Pero algo más se apoderó de Luther; algo que no podía afrontar. Apoyó la cabeza contra la almohada, y cerró los ojos en un esfuerzo inútil por dormir.
– Es fantástica, Jenn.
Jack miró la mansión con una fachada de casi setenta metros y más dormitorios que una residencia de estudiantes, y se preguntó para qué habían venido. El sinuoso camino particular acababa en un garaje para cuatro coches detrás del caserón. El prado estaba tan bien cuidado que a Jack le parecía contemplar una enorme piscina de jade. Los terrenos de la parte trasera formaban tres terrazas, cada una con su piscina. Tenía todos los accesorios habituales de los muy ricos; canchas de tenis, establos y diez hectáreas de terreno -un auténtico latifundio para las normas de Virginia- para deambular.
La agente inmobiliaria esperaba junto a la entrada; había aparcado su Mercedes último modelo junto a la gran fuente de piedra cubierta con rosas talladas en granito del tamaño de un puño. Calculaba una y otra vez los dólares de la comisión. ¿No formaban una pareja encantadora? Lo había repetido tantas veces que a Jack le dolía la cabeza.
Jennifer Baldwin le cogió del brazo y comenzaron el recorrido, que acabó dos horas más tarde. Jack caminó hasta el borde de los jardines y admiró el bosque, donde los álamos, olmos, nogales, pinos y robles luchaban por ser los dominantes. Las hojas comenzaban a caer y Jack vio los reflejos rojos, amarillos y naranjas bailar sobre la fachada de la mansión.
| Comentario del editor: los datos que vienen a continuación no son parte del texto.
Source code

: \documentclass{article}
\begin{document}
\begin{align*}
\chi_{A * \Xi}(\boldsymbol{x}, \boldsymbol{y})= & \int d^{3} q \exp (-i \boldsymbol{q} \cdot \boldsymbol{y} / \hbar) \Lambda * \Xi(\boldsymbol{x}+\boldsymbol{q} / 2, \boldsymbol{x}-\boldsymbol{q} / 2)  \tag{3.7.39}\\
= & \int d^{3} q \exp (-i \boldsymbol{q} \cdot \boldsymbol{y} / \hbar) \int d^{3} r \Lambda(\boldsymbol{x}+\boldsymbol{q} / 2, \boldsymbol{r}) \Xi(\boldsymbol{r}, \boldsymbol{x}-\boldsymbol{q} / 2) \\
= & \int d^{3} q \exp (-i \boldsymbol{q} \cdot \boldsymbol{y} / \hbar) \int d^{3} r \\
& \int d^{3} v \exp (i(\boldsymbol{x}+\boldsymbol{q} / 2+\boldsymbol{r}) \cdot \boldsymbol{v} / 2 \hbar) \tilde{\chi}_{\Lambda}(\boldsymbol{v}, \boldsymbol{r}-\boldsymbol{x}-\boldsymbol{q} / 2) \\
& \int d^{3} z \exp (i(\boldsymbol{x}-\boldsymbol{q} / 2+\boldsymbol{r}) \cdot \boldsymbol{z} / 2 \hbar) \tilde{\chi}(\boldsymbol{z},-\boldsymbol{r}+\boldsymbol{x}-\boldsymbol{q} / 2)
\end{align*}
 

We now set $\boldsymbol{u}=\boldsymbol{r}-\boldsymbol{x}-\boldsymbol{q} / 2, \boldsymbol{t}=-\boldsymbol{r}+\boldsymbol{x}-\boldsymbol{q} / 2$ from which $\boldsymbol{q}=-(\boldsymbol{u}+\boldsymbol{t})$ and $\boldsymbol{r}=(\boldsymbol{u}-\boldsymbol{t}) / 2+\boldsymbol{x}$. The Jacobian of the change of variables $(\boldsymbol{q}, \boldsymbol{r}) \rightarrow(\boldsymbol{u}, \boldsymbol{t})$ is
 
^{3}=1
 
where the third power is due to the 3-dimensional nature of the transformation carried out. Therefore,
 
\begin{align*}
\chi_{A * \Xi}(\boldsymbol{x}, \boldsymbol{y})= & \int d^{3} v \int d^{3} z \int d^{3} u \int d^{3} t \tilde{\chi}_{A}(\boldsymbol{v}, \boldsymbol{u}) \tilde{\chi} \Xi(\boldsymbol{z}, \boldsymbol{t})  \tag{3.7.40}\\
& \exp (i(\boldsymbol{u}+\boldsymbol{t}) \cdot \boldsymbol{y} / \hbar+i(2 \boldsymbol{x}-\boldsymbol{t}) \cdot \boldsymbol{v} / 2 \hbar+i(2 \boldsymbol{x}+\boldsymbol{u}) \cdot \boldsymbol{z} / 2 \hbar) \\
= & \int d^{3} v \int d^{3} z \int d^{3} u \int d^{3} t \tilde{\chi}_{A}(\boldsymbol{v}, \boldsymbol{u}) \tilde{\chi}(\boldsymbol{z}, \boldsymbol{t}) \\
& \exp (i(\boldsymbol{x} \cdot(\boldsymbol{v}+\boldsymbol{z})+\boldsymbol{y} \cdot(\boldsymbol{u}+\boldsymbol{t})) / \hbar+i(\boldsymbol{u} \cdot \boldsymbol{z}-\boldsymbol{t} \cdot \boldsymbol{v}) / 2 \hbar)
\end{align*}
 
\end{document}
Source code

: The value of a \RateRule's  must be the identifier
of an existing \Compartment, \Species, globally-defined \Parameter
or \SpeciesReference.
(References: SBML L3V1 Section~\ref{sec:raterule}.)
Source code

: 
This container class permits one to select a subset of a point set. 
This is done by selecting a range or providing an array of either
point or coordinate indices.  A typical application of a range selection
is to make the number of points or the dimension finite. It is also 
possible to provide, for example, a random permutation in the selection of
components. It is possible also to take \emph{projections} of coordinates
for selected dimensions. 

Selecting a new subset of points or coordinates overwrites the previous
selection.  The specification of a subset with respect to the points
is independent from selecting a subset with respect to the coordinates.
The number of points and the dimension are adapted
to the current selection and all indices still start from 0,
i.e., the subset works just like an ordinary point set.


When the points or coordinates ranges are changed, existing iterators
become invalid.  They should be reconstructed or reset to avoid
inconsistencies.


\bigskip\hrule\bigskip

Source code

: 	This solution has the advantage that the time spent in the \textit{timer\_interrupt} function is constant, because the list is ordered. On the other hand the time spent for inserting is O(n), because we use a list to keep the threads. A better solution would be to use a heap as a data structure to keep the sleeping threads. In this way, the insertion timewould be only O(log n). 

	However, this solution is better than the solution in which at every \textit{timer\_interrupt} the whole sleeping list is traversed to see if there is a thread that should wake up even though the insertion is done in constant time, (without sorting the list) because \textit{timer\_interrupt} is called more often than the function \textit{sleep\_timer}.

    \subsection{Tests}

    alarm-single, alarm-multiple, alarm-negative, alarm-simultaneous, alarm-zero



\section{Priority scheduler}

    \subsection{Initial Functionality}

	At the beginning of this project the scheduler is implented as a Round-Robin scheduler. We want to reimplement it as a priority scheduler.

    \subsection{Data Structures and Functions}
– ¿Cuánto? -Se sentía con derecho a preguntar. Pero esto estaba totalmente fuera de sus posibilidades. Al menos de las suyas. Debía admitir que estaba bien situada. A sólo cuarenta y cinco minutos de tráfico de hora punta de su oficina. Pero no podían tocar este lugar ni con pinzas. Miró a su prometida que, nerviosa, se retorció un mechón de pelo.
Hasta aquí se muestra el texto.